──────── Record excerpts

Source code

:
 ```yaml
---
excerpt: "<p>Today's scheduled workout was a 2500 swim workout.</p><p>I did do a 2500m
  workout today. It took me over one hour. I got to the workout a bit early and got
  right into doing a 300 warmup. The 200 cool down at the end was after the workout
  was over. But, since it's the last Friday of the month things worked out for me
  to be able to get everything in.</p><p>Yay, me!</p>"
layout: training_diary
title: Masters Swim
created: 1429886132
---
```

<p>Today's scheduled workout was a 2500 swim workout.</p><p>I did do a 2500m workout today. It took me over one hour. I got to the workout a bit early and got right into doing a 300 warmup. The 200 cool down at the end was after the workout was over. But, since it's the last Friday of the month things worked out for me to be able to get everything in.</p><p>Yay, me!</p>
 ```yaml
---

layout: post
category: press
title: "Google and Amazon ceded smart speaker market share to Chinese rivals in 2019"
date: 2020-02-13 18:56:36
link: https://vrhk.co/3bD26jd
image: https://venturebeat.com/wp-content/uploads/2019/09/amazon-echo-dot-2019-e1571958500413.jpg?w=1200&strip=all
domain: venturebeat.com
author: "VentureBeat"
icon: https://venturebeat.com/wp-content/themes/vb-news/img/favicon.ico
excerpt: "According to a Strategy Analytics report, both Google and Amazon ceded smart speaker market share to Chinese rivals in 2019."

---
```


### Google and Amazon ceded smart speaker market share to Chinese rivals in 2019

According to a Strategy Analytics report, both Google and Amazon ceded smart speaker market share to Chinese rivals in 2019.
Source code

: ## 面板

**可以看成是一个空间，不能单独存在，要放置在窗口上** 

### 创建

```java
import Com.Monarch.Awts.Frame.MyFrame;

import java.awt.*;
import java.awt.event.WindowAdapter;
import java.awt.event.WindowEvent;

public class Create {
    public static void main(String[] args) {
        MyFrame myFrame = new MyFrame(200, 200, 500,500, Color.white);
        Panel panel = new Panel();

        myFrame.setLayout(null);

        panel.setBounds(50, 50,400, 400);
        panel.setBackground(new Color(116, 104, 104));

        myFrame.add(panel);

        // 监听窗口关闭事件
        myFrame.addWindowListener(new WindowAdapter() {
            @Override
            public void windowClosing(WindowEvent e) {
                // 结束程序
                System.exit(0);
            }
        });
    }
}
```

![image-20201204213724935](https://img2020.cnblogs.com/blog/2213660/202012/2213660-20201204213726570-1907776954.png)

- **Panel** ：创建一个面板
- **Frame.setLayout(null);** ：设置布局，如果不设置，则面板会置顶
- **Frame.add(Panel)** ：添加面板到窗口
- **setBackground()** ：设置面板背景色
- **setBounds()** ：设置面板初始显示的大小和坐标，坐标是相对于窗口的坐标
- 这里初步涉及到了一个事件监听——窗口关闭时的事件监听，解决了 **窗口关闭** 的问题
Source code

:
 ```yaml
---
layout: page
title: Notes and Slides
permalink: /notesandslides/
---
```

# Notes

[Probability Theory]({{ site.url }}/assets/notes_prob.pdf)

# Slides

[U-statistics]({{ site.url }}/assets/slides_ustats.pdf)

────────────────

**The problem:**
Where a line above holds the word "Chinese", copy it.

**Exercise result:**
title: "Google and Amazon ceded smart speaker market share to Chinese rivals in 2019"
excerpt: "According to a Strategy Analytics report, both Google and Amazon ceded smart speaker market share to Chinese rivals in 2019."
### Google and Amazon ceded smart speaker market share to Chinese rivals in 2019
According to a Strategy Analytics report, both Google and Amazon ceded smart speaker market share to Chinese rivals in 2019.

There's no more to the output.